Venkat Raman Ramnarayan

• In a virus infection, major histocompatibility complex (MHC) class I molecules present viral antigens from infected cells to CD8+ cytotoxic T cells in a process called antigen presentation. Recognition of the viral epitope in the context of the class I molecule activates T cells to kill infected cells and thus eradicate viral infection. Viruses have evolved to perturb antigen presentation on MHC class I, and thus thwart the host immune response against the infection. For example, they encode proteins, called immunoevasins, that adversely affect one or several steps of the antigen presentation pathway. One such immunoevasin is m152/gp40 from the murine cytomegalovirus. In the presence of gp40, MHC class I molecules fail to leave the early secretory pathway(the endoplasmic reticulum (ER), the ER-Golgi intermediate compartment (ERGIC), and the cis-Golgi), and this prevents T cell recognition. Our work here shows for the first time that gp40 and class I molecules interact. The complex of gp40/class I circulates in the early secretory pathway.
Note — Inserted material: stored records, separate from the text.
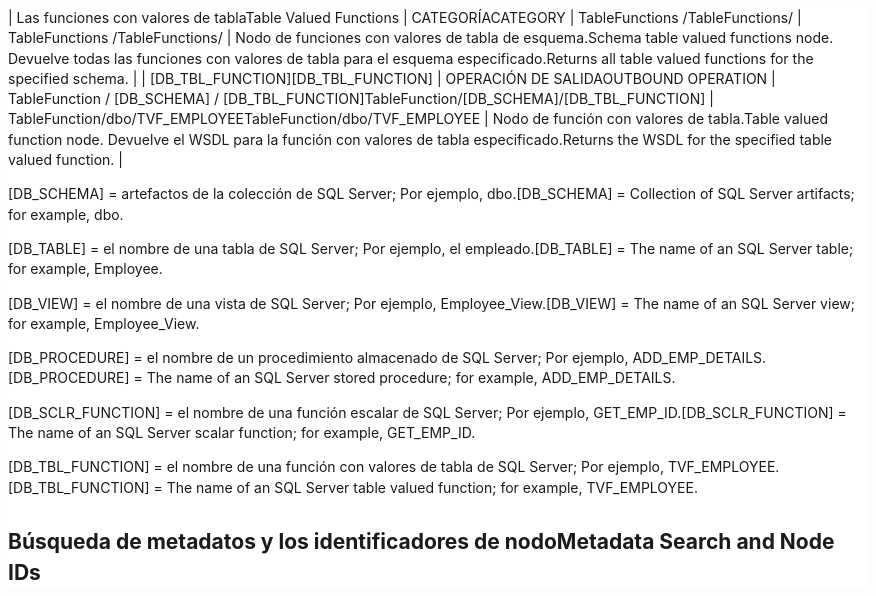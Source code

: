 | <span data-ttu-id="9740d-246">Las funciones con valores de tabla</span><span class="sxs-lookup"><span data-stu-id="9740d-246">Table Valued Functions</span></span> |      <span data-ttu-id="9740d-247">CATEGORÍA</span><span class="sxs-lookup"><span data-stu-id="9740d-247">CATEGORY</span></span>      |                    <span data-ttu-id="9740d-248">TableFunctions /</span><span class="sxs-lookup"><span data-stu-id="9740d-248">TableFunctions/</span></span>                     |                <span data-ttu-id="9740d-249">TableFunctions /</span><span class="sxs-lookup"><span data-stu-id="9740d-249">TableFunctions/</span></span>                 |                                                                                                         <span data-ttu-id="9740d-250">Nodo de funciones con valores de tabla de esquema.</span><span class="sxs-lookup"><span data-stu-id="9740d-250">Schema table valued functions node.</span></span> <span data-ttu-id="9740d-251">Devuelve todas las funciones con valores de tabla para el esquema especificado.</span><span class="sxs-lookup"><span data-stu-id="9740d-251">Returns all table valued functions for the specified schema.</span></span>                                                                                                          |
|   <span data-ttu-id="9740d-252">[DB_TBL_FUNCTION]</span><span class="sxs-lookup"><span data-stu-id="9740d-252">[DB_TBL_FUNCTION]</span></span>    | <span data-ttu-id="9740d-253">OPERACIÓN DE SALIDA</span><span class="sxs-lookup"><span data-stu-id="9740d-253">OUTBOUND OPERATION</span></span> |      <span data-ttu-id="9740d-254">TableFunction / [DB_SCHEMA] / [DB_TBL_FUNCTION]</span><span class="sxs-lookup"><span data-stu-id="9740d-254">TableFunction/[DB_SCHEMA]/[DB_TBL_FUNCTION]</span></span>       |         <span data-ttu-id="9740d-255">TableFunction/dbo/TVF_EMPLOYEE</span><span class="sxs-lookup"><span data-stu-id="9740d-255">TableFunction/dbo/TVF_EMPLOYEE</span></span>         |                                                                                                               <span data-ttu-id="9740d-256">Nodo de función con valores de tabla.</span><span class="sxs-lookup"><span data-stu-id="9740d-256">Table valued function node.</span></span> <span data-ttu-id="9740d-257">Devuelve el WSDL para la función con valores de tabla especificado.</span><span class="sxs-lookup"><span data-stu-id="9740d-257">Returns the WSDL for the specified table valued function.</span></span>                                                                                                               |

 <span data-ttu-id="9740d-258">[DB_SCHEMA] = artefactos de la colección de SQL Server; Por ejemplo, dbo.</span><span class="sxs-lookup"><span data-stu-id="9740d-258">[DB_SCHEMA] = Collection of SQL Server artifacts; for example, dbo.</span></span>  

 <span data-ttu-id="9740d-259">[DB_TABLE] = el nombre de una tabla de SQL Server; Por ejemplo, el empleado.</span><span class="sxs-lookup"><span data-stu-id="9740d-259">[DB_TABLE] = The name of an SQL Server table; for example, Employee.</span></span>  

 <span data-ttu-id="9740d-260">[DB_VIEW] = el nombre de una vista de SQL Server; Por ejemplo, Employee_View.</span><span class="sxs-lookup"><span data-stu-id="9740d-260">[DB_VIEW] = The name of an SQL Server view; for example, Employee_View.</span></span>  

 <span data-ttu-id="9740d-261">[DB_PROCEDURE] = el nombre de un procedimiento almacenado de SQL Server; Por ejemplo, ADD_EMP_DETAILS.</span><span class="sxs-lookup"><span data-stu-id="9740d-261">[DB_PROCEDURE] = The name of an SQL Server stored procedure; for example, ADD_EMP_DETAILS.</span></span>  

 <span data-ttu-id="9740d-262">[DB_SCLR_FUNCTION] = el nombre de una función escalar de SQL Server; Por ejemplo, GET_EMP_ID.</span><span class="sxs-lookup"><span data-stu-id="9740d-262">[DB_SCLR_FUNCTION] = The name of an SQL Server scalar function; for example, GET_EMP_ID.</span></span>  

 <span data-ttu-id="9740d-263">[DB_TBL_FUNCTION] = el nombre de una función con valores de tabla de SQL Server; Por ejemplo, TVF_EMPLOYEE.</span><span class="sxs-lookup"><span data-stu-id="9740d-263">[DB_TBL_FUNCTION] = The name of an SQL Server table valued function; for example, TVF_EMPLOYEE.</span></span>  

## <a name="metadata-search-and-node-ids"></a><span data-ttu-id="9740d-264">Búsqueda de metadatos y los identificadores de nodo</span><span class="sxs-lookup"><span data-stu-id="9740d-264">Metadata Search and Node IDs</span></span>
For this ER/ERGIC/cis-Golgi localization of the complex, the linker connecting the lumenal to the transmembrane domain of gp40 turned out to be necessary. This linker most likely binds to TMED10, a member of the p24 family of ER/Golgi transmembrane proteins, which anchors gp40 in the early secretory pathway. Deletion of TMED10 restores cell surface class I levels in the presence of gp40, most likely by destabilizing gp40 in a yet unknown fashion. We also show that the trafficking signals in the cytosolic tail of TMED10 (FF and KKxxx) are required for the ER localization of gp40. We have thus discovered the first viral client protein of the p24 family, and we have shown the first evidence that the p24 proteins can be exploited for viral evasion strategies.